▶ **Requirement**:
Below are some entries. Copy each line that holds the string "KafkaConsumer".

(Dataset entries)
..............................

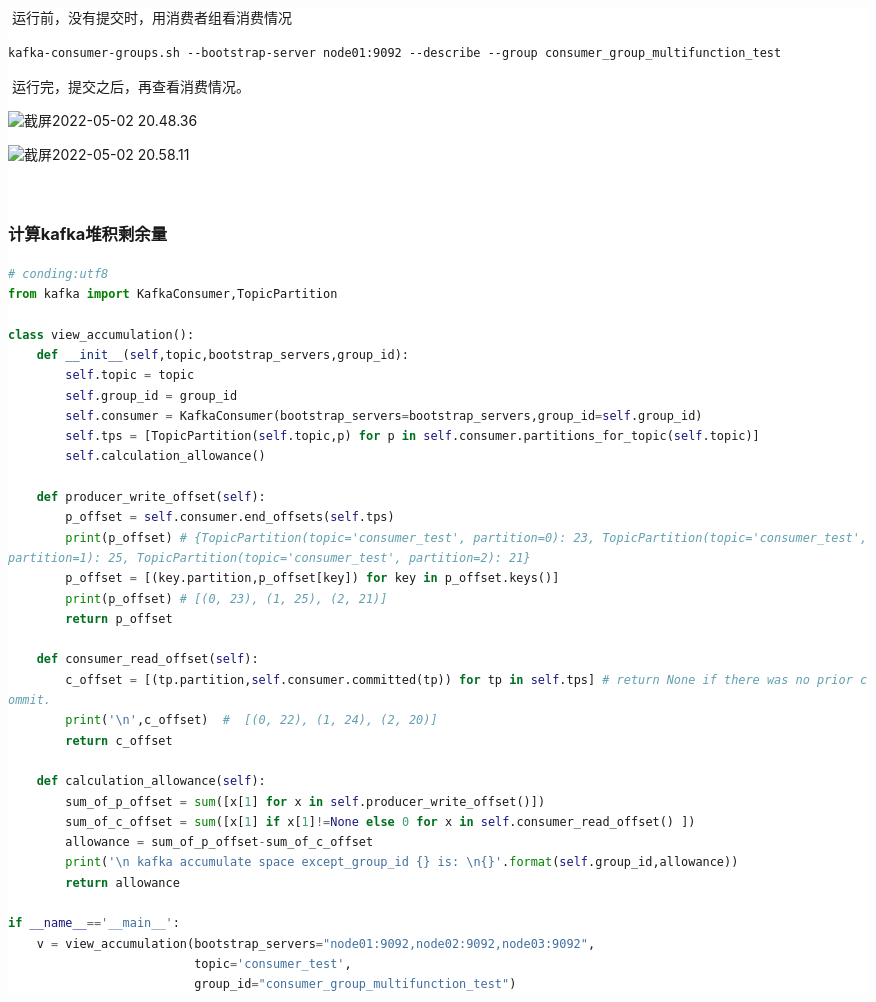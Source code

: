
 ```python
```

​		运行前，没有提交时，用消费者组看消费情况

`kafka-consumer-groups.sh --bootstrap-server node01:9092 --describe --group consumer_group_multifunction_test`

​		运行完，提交之后，再查看消费情况。

![截屏2022-05-02 20.48.36](kafka_API%E5%AE%9E%E6%88%98.assets/%E6%88%AA%E5%B1%8F2022-05-02%2020.48.36.jpg)

![截屏2022-05-02 20.58.11](kafka_API%E5%AE%9E%E6%88%98.assets/%E6%88%AA%E5%B1%8F2022-05-02%2020.58.11.jpg)

​		

### 计算kafka堆积剩余量	

```python
# conding:utf8
from kafka import KafkaConsumer,TopicPartition

class view_accumulation():
    def __init__(self,topic,bootstrap_servers,group_id):
        self.topic = topic
        self.group_id = group_id
        self.consumer = KafkaConsumer(bootstrap_servers=bootstrap_servers,group_id=self.group_id)
        self.tps = [TopicPartition(self.topic,p) for p in self.consumer.partitions_for_topic(self.topic)]
        self.calculation_allowance()

    def producer_write_offset(self):
        p_offset = self.consumer.end_offsets(self.tps)
        print(p_offset) # {TopicPartition(topic='consumer_test', partition=0): 23, TopicPartition(topic='consumer_test', partition=1): 25, TopicPartition(topic='consumer_test', partition=2): 21}
        p_offset = [(key.partition,p_offset[key]) for key in p_offset.keys()]
        print(p_offset) # [(0, 23), (1, 25), (2, 21)]
        return p_offset

    def consumer_read_offset(self):
        c_offset = [(tp.partition,self.consumer.committed(tp)) for tp in self.tps] # return None if there was no prior commit.
        print('\n',c_offset)  #  [(0, 22), (1, 24), (2, 20)]
        return c_offset

    def calculation_allowance(self):
        sum_of_p_offset = sum([x[1] for x in self.producer_write_offset()])
        sum_of_c_offset = sum([x[1] if x[1]!=None else 0 for x in self.consumer_read_offset() ])
        allowance = sum_of_p_offset-sum_of_c_offset
        print('\n kafka accumulate space except_group_id {} is: \n{}'.format(self.group_id,allowance))
        return allowance

if __name__=='__main__':
    v = view_accumulation(bootstrap_servers="node01:9092,node02:9092,node03:9092",
                          topic='consumer_test',
                          group_id="consumer_group_multifunction_test")
```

..............................

▶ **Reply**:
from kafka import KafkaConsumer,TopicPartition
        self.consumer = KafkaConsumer(bootstrap_servers=bootstrap_servers,group_id=self.group_id)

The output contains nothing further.